◆ About this task ◆
The answer is the set of lines that include "image", copied from the data below.

● ● ● ●

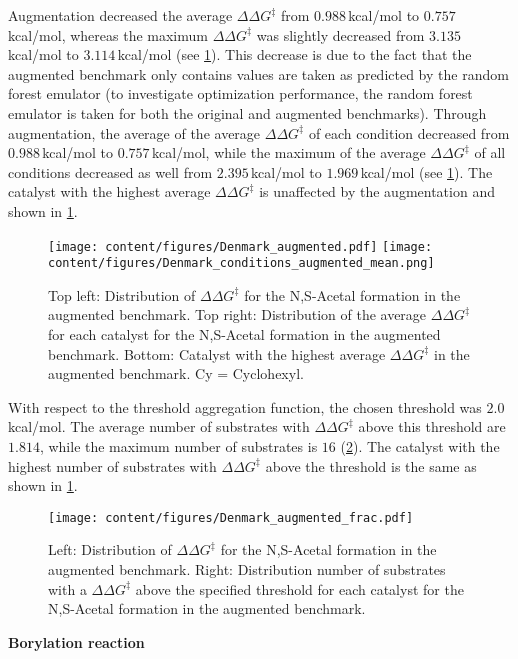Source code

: Augmentation decreased the average $\Delta\Delta G^{\ddagger}$ from $0.988$\,kcal/mol to $0.757$\,kcal/mol, whereas the maximum $\Delta\Delta G^{\ddagger}$ was slightly decreased from $3.135$\,kcal/mol to $3.114$\,kcal/mol (see \cref{fig:Denmark_EDA_augmented}). 
This decrease is due to the fact that the augmented benchmark only contains values are taken as predicted by the random forest emulator (to investigate optimization performance, the random forest emulator is taken for both the original and augmented benchmarks).
Through augmentation, the average of the average $\Delta\Delta G^{\ddagger}$ of each condition decreased from $0.988$\,kcal/mol to $0.757$\,kcal/mol, while the maximum of the average $\Delta\Delta G^{\ddagger}$ of all conditions decreased as well from $2.395$\,kcal/mol to $1.969$\,kcal/mol (see \cref{fig:Denmark_EDA_augmented}).
The catalyst with the highest average $\Delta\Delta G^{\ddagger}$ is unaffected by the augmentation and shown in \cref{fig:Denmark_EDA_augmented}.

\begin{figure}[h]
    \centering
    \texttt{[image: content/figures/Denmark\_augmented.pdf]}
    \texttt{[image: content/figures/Denmark\_conditions\_augmented\_mean.png]}
    \caption{Top left: Distribution of $\Delta\Delta G^{\ddagger}$ for the N,S-Acetal formation in the augmented benchmark. Top right: Distribution of the average $\Delta\Delta G^{\ddagger}$ for each catalyst for the N,S-Acetal formation in the augmented benchmark. Bottom: Catalyst with the highest average $\Delta\Delta G^{\ddagger}$ in the augmented benchmark. Cy = Cyclohexyl.}
    \label{fig:Denmark_EDA_augmented}
\end{figure}

With respect to the threshold aggregation function, the chosen threshold was $2.0$\,kcal/mol.
The average number of substrates with $\Delta\Delta G^{\ddagger}$ above this threshold are $1.814$, while the maximum number of substrates is $16$ (\cref{fig:Denmark_EDA_frac_augmented}).
The catalyst with the highest number of substrates with $\Delta\Delta G^{\ddagger}$ above the threshold is the same as shown in \cref{fig:Denmark_EDA_augmented}.

\begin{figure}[h]
    \centering
    \texttt{[image: content/figures/Denmark\_augmented\_frac.pdf]}
    \caption{Left: Distribution of $\Delta\Delta G^{\ddagger}$ for the N,S-Acetal formation in the augmented benchmark. Right: Distribution number of substrates with a  $\Delta\Delta G^{\ddagger}$ above the specified threshold for each catalyst for the N,S-Acetal formation in the augmented benchmark.}
    \label{fig:Denmark_EDA_frac_augmented}
\end{figure}
\newpage
\textbf{Borylation reaction}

● ● ● ●

◆ Answer box ◆
    \texttt{[image: content/figures/Denmark\_augmented.pdf]}
    \texttt{[image: content/figures/Denmark\_conditions\_augmented\_mean.png]}
    \texttt{[image: content/figures/Denmark\_augmented\_frac.pdf]}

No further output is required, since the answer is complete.